My dad laughs. “That sounds like you when you were fourteen.”
“Don’t remind me,” I say, suppressing the memory of the skinny, awkward, pimply faced kid I that I once was.
I drain my martini. I notice that my Dad has hardly sipped his. Then again, he didn’t see himself on national television either. To my chagrin, I noticed how chubby I looked on the air. I silently promise myself for the hundredth time that, once by health issues are under control, its back to the gym. What I need now, however, is another martini.
The waiter comes back to the table. “Have you decided what you’d like for dinner?” he asks.
“I have a question,” I say.
“What’s teenage lettuce?”
“Oh,” the waiter says, smiling slightly, “That just how the local farmers describe their product.”
“It doesn’t lock itself in its room, play loud music and scream ‘I hate you!’ does it?”
“No, sir,” the waiter says. “It does not.”
“Steal the car? Get navel piercings?”
“No, sir,” the waiter says, laughing.
I decide to give it a rest. When I was a waiter, I always appreciated a funny customer. However, there’s always a danger that the customer will over do it. I rein myself in, we give the waiter our order, and I ask for another martini that arrives in short order. I take a small sip of the cold vodka and then gently place the glass on the table. I’m going to try and make this one last longer than five minutes. The waiter arrives with our appetizers. My salad doesn’t issue any adolescent protestations and is very tasty.

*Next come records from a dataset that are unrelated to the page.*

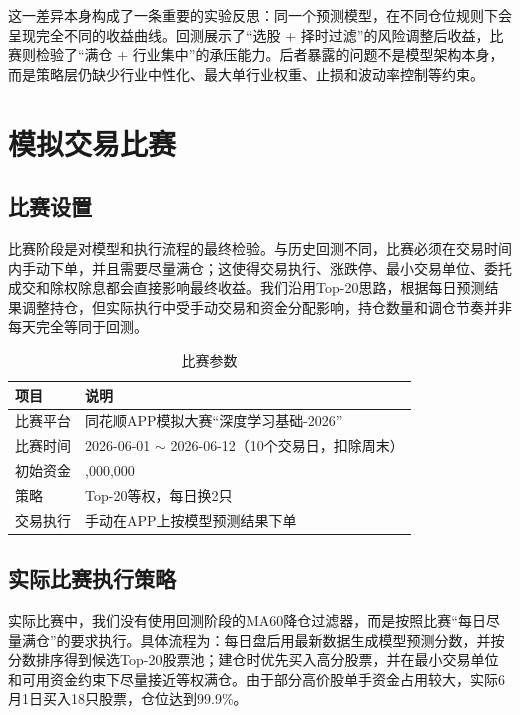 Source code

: \documentclass[10pt,a4paper]{ctexart}
\begin{document}
这一差异本身构成了一条重要的实验反思：同一个预测模型，在不同仓位规则下会呈现完全不同的收益曲线。回测展示了“选股 + 择时过滤”的风险调整后收益，比赛则检验了“满仓 + 行业集中”的承压能力。后者暴露的问题不是模型架构本身，而是策略层仍缺少行业中性化、最大单行业权重、止损和波动率控制等约束。

\section{模拟交易比赛}

\subsection{比赛设置}

比赛阶段是对模型和执行流程的最终检验。与历史回测不同，比赛必须在交易时间内手动下单，并且需要尽量满仓；这使得交易执行、涨跌停、最小交易单位、委托成交和除权除息都会直接影响最终收益。我们沿用Top-20思路，根据每日预测结果调整持仓，但实际执行中受手动交易和资金分配影响，持仓数量和调仓节奏并非每天完全等同于回测。

\begin{table}[htbp]
    \centering
    \caption{比赛参数}
    \begin{tabular}{ll}
        \toprule
        项目 & 说明 \\
        \midrule
        比赛平台 & 同花顺APP模拟大赛“深度学习基础-2026” \\
        比赛时间 & 2026-06-01 $\sim$ 2026-06-12（10个交易日，扣除周末） \\
        初始资金 & \yen1,000,000 \\
        策略 & Top-20等权，每日换2只 \\
        交易执行 & 手动在APP上按模型预测结果下单 \\
        \bottomrule
    \end{tabular}
\end{table}

\subsection{实际比赛执行策略}

实际比赛中，我们没有使用回测阶段的MA60降仓过滤器，而是按照比赛“每日尽量满仓”的要求执行。具体流程为：每日盘后用最新数据生成模型预测分数，并按分数排序得到候选Top-20股票池；建仓时优先买入高分股票，并在最小交易单位和可用资金约束下尽量接近等权满仓。由于部分高价股单手资金占用较大，实际6月1日买入18只股票，仓位达到99.9\%。
\end{document}
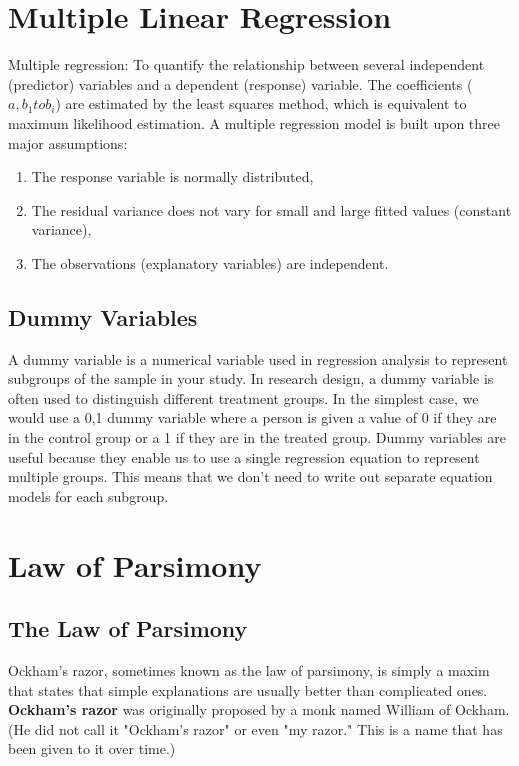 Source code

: \documentclass[a4paper,12pt]{article}
\begin{document}


\section{Multiple Linear Regression}
Multiple regression: To quantify the relationship between several independent (predictor) variables and a dependent (response) variable. The coefficients ($a, b_{1} to b_{i}$) are estimated by the least squares method, which is equivalent to maximum likelihood estimation. A multiple regression model is built upon three major assumptions:

\begin{enumerate}
\item The response variable is normally distributed,
\item The residual variance does not vary for small and large fitted values (constant variance),
\item The observations (explanatory variables) are independent.
\end{enumerate}


\subsection{Dummy Variables}
A dummy variable is a numerical variable used in regression analysis to represent subgroups of the sample in your study. In research design, a dummy variable is often used to distinguish different treatment groups. In the simplest case, we would use a 0,1 dummy variable where a person is given a value of 0 if they are in the control group or a 1 if they are in the treated group. Dummy variables are useful because they enable us to use a single regression equation to represent multiple groups. This means that we don't need to write out separate equation models for each subgroup.




\section{Law of Parsimony}
\subsection{The Law of Parsimony}
Ockham's razor, sometimes known as the law of parsimony, is simply a maxim that states that simple explanations are usually better than complicated ones. \textbf{Ockham's razor} was originally proposed by a monk named William of Ockham. (He did not call it "Ockham's razor" or even "my razor." This is a name that has been given to it over time.)
\end{document}
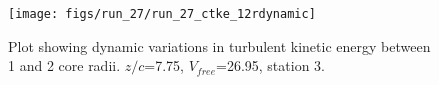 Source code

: \begin{figure}[H]
\centering
\texttt{[image: figs/run\_27/run\_27\_ctke\_12rdynamic]}
\caption{Plot showing dynamic variations in turbulent kinetic energy between 1 and 2 core radii. $z/c$=7.75, $V_{free}$=26.95, station 3.}
\label{fig:run_27_ctke_12rdynamic}
\end{figure}


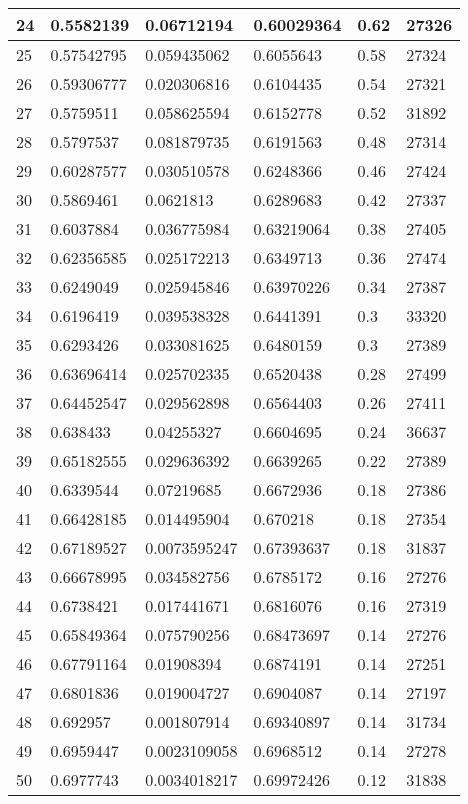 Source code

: \begin{longtable}{|l|l|l|l|l|l|}
24 & 0.5582139 & 0.06712194 & 0.60029364 & 0.62 & 27326 \\ \hline 
25 & 0.57542795 & 0.059435062 & 0.6055643 & 0.58 & 27324 \\ \hline 
26 & 0.59306777 & 0.020306816 & 0.6104435 & 0.54 & 27321 \\ \hline 
27 & 0.5759511 & 0.058625594 & 0.6152778 & 0.52 & 31892 \\ \hline 
28 & 0.5797537 & 0.081879735 & 0.6191563 & 0.48 & 27314 \\ \hline 
29 & 0.60287577 & 0.030510578 & 0.6248366 & 0.46 & 27424 \\ \hline 
30 & 0.5869461 & 0.0621813 & 0.6289683 & 0.42 & 27337 \\ \hline 
31 & 0.6037884 & 0.036775984 & 0.63219064 & 0.38 & 27405 \\ \hline 
32 & 0.62356585 & 0.025172213 & 0.6349713 & 0.36 & 27474 \\ \hline 
33 & 0.6249049 & 0.025945846 & 0.63970226 & 0.34 & 27387 \\ \hline 
34 & 0.6196419 & 0.039538328 & 0.6441391 & 0.3 & 33320 \\ \hline 
35 & 0.6293426 & 0.033081625 & 0.6480159 & 0.3 & 27389 \\ \hline 
36 & 0.63696414 & 0.025702335 & 0.6520438 & 0.28 & 27499 \\ \hline 
37 & 0.64452547 & 0.029562898 & 0.6564403 & 0.26 & 27411 \\ \hline 
38 & 0.638433 & 0.04255327 & 0.6604695 & 0.24 & 36637 \\ \hline 
39 & 0.65182555 & 0.029636392 & 0.6639265 & 0.22 & 27389 \\ \hline 
40 & 0.6339544 & 0.07219685 & 0.6672936 & 0.18 & 27386 \\ \hline 
41 & 0.66428185 & 0.014495904 & 0.670218 & 0.18 & 27354 \\ \hline 
42 & 0.67189527 & 0.0073595247 & 0.67393637 & 0.18 & 31837 \\ \hline 
43 & 0.66678995 & 0.034582756 & 0.6785172 & 0.16 & 27276 \\ \hline 
44 & 0.6738421 & 0.017441671 & 0.6816076 & 0.16 & 27319 \\ \hline 
45 & 0.65849364 & 0.075790256 & 0.68473697 & 0.14 & 27276 \\ \hline 
46 & 0.67791164 & 0.01908394 & 0.6874191 & 0.14 & 27251 \\ \hline 
47 & 0.6801836 & 0.019004727 & 0.6904087 & 0.14 & 27197 \\ \hline 
48 & 0.692957 & 0.001807914 & 0.69340897 & 0.14 & 31734 \\ \hline 
49 & 0.6959447 & 0.0023109058 & 0.6968512 & 0.14 & 27278 \\ \hline 
50 & 0.6977743 & 0.0034018217 & 0.69972426 & 0.12 & 31838 \\ \hline 
\end{longtable}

As we eat, my parents and I quietly discuss what happened on Oprah, how my baby nephew is starting to sit up by himself, and how retirement n Pennsylvania is treating them. As the 80 proof alcohol I imbibed makes its presence known I begin to feel the tension in my neck and shoulders begin to dissipate. During a lull in the conversation, I take a sip of my drink and stare out the dining room’s leaded glass windows. It’s dark outside, but I know the leaves on the trees are quietly smoldering with autumnal fire. When the sun comes up tomorrow morning, the Pocono Valley will be awash in red, green, and gold. It’s been a hectic couple of months. Many things in my life have changed – and most of them for the better. But I came to this beautiful place to get away from it all. To remember what’s important, plan my next move, and, most of all – relax.
Then suddenly a memory from my taping at the Oprah Winfrey Show pops into my head. When I finished speaking to Ms. Winfrey and sat back in the audience, the woman behind me said, “A couple of months ago you were a waiter and now you wrote a book and are talking on Oprah!”
“Hard to believe, huh?” I replied.
“You have been truly blessed, sir,” the woman said. “You have been truly blessed.”
I take another sip of my drink and look at my parents. I think of my family and friends. I think of the beautiful Pennsylvania countryside and the fine food and service I am enjoying. It’s nice to be waited on for a change. Many other people, especially in these uncertain economic times, are not so lucky. I think of everything I have gained and everything I have lost.
Yes, that woman was right. I have been truly blessed.